--- Extracted records ---
'''

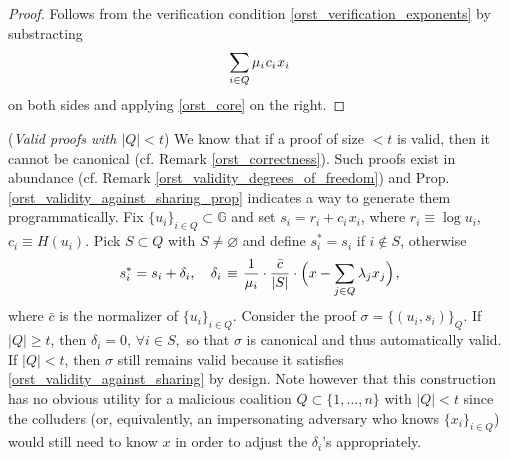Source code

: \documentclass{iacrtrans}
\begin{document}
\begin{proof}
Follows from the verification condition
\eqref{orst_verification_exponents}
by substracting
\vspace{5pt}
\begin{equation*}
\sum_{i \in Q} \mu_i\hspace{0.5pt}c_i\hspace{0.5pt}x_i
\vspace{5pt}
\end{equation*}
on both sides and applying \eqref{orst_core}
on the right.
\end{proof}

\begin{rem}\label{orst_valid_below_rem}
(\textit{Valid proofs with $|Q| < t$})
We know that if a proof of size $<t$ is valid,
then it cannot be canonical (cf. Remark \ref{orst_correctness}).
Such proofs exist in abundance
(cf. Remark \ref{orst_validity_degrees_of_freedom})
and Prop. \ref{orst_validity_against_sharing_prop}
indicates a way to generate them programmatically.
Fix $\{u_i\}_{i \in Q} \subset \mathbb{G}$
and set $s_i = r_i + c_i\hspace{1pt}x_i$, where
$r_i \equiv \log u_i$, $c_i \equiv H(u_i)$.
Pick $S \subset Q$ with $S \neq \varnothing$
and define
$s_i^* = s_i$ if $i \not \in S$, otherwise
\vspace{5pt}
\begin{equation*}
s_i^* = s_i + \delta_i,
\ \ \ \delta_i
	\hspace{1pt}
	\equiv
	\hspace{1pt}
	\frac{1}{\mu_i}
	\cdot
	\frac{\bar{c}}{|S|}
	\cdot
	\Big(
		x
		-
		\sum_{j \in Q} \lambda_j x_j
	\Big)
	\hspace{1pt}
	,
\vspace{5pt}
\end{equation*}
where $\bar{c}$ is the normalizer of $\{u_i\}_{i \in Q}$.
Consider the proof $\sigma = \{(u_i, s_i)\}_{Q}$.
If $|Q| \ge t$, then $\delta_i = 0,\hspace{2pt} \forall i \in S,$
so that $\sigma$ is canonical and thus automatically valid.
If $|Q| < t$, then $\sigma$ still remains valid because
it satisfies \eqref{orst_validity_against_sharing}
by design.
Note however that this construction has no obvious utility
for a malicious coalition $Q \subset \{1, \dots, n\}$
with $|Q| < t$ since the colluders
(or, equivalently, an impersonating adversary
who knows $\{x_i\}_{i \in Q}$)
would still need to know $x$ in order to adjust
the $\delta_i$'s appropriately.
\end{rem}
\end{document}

'''
'''

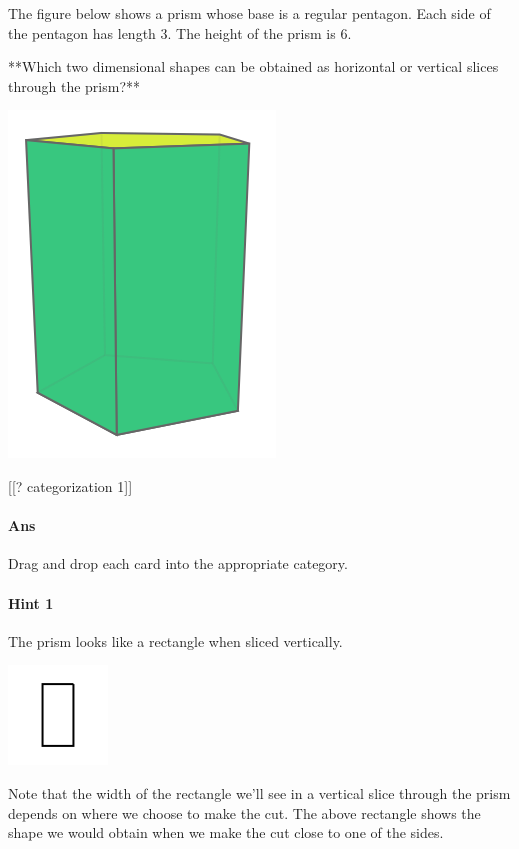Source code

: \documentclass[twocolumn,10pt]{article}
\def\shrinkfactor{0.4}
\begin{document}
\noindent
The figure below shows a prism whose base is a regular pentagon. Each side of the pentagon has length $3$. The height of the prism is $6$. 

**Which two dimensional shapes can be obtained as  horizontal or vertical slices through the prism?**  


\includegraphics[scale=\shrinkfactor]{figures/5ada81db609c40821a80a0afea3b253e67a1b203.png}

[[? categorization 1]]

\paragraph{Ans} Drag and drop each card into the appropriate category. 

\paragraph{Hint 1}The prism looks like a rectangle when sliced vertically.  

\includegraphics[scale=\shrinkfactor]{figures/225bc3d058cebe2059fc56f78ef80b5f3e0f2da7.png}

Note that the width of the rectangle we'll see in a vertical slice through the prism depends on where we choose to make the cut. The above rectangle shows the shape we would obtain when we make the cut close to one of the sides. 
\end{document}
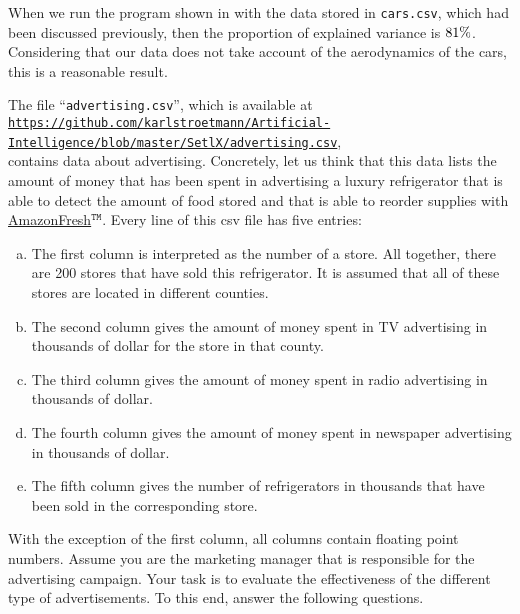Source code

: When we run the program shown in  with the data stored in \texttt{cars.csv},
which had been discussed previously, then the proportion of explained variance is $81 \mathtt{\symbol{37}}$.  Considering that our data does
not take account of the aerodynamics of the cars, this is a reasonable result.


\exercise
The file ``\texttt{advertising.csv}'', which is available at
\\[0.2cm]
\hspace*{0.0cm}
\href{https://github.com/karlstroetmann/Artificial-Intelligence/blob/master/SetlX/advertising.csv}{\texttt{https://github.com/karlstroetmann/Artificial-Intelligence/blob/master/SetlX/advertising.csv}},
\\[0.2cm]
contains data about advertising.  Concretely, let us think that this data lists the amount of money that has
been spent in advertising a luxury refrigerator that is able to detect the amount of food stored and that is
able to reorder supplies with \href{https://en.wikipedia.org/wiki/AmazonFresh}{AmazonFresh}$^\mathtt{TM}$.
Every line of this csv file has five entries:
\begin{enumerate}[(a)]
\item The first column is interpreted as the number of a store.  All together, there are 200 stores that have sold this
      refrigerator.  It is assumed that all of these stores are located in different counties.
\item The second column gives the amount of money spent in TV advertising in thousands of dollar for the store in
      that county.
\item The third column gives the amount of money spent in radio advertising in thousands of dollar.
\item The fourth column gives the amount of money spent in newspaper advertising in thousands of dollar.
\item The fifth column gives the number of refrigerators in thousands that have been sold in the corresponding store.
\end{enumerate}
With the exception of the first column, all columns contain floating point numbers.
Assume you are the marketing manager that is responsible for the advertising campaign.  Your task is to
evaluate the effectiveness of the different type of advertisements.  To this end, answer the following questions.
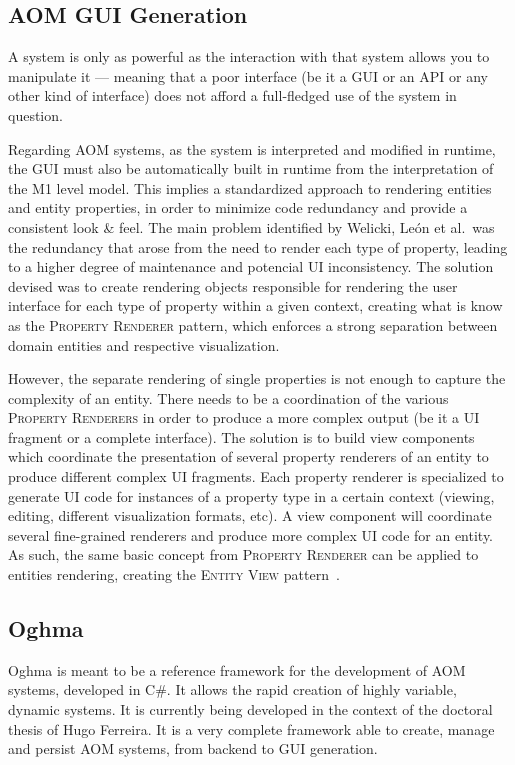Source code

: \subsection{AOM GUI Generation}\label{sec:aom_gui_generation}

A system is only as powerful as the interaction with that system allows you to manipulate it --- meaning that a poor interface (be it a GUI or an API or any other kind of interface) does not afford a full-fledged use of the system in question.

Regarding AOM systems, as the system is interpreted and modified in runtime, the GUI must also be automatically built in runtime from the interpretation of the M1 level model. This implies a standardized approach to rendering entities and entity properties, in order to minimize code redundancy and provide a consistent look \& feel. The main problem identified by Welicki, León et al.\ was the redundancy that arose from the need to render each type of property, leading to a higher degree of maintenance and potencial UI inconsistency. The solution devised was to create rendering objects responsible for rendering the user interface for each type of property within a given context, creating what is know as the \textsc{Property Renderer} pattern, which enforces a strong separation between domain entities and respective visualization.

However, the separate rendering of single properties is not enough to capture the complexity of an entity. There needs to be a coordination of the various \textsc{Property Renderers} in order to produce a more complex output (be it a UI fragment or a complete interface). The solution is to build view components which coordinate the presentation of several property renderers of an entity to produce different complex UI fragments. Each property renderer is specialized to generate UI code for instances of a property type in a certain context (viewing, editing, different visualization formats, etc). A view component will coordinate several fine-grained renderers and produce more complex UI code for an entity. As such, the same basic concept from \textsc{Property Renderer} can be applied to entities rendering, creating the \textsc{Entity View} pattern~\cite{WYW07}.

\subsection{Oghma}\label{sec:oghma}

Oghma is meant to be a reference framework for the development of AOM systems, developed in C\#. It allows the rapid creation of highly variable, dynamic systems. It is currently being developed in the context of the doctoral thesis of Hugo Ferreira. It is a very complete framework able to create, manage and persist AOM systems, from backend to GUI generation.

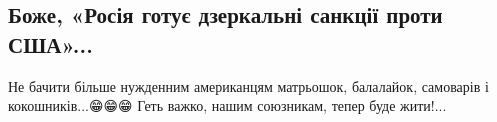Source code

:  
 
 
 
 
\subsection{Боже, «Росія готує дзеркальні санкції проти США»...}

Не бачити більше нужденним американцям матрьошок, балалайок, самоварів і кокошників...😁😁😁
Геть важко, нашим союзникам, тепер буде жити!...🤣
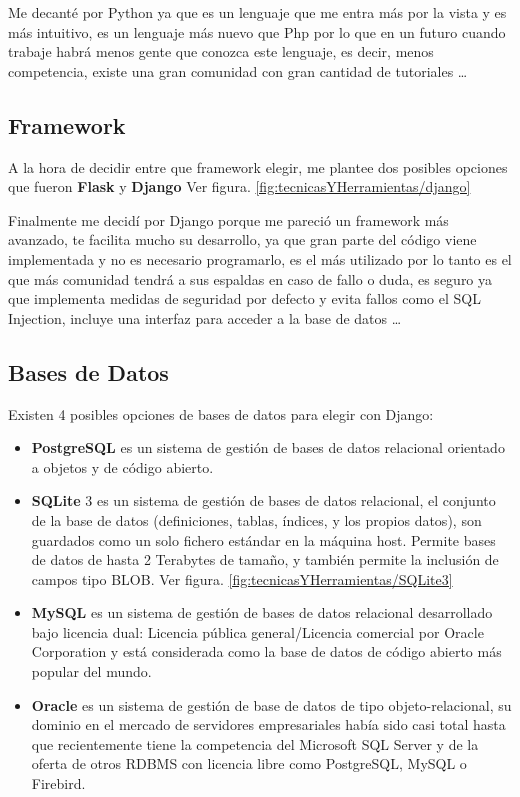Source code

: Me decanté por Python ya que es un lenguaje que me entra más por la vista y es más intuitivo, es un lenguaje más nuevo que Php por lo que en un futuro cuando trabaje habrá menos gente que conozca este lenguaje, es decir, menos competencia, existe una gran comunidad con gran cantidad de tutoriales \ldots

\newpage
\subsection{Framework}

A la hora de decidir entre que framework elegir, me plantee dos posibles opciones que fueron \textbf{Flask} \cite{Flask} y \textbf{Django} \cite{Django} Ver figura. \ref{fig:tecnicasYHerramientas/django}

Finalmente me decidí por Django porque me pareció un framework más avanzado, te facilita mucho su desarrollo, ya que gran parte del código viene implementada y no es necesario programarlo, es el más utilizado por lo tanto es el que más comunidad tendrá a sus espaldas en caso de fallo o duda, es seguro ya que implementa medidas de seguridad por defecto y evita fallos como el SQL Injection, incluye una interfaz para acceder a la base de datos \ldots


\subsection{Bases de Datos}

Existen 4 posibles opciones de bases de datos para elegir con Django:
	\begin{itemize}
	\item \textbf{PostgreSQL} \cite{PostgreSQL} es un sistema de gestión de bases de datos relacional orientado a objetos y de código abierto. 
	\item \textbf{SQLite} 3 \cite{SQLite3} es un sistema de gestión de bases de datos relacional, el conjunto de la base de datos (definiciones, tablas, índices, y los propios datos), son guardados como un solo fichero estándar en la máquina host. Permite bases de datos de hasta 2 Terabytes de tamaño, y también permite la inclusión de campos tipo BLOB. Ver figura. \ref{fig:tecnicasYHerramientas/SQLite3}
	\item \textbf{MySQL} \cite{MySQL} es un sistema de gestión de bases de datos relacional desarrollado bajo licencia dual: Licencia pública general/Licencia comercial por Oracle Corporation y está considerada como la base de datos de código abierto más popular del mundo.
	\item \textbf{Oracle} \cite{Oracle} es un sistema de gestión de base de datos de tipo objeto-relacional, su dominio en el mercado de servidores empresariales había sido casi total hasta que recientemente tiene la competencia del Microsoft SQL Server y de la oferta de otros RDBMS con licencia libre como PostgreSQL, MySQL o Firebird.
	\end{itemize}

'''

--- Problem to work on ---
The answer must be every line of the records above that holds the word "begin".

--- Answer section ---
\begin{document}
\begin{proof}
\begin{equation*}
\begin{rem}\label{orst_valid_below_rem}
\begin{equation*}
\begin{document}
\begin{enumerate}[(a)]
	\begin{itemize}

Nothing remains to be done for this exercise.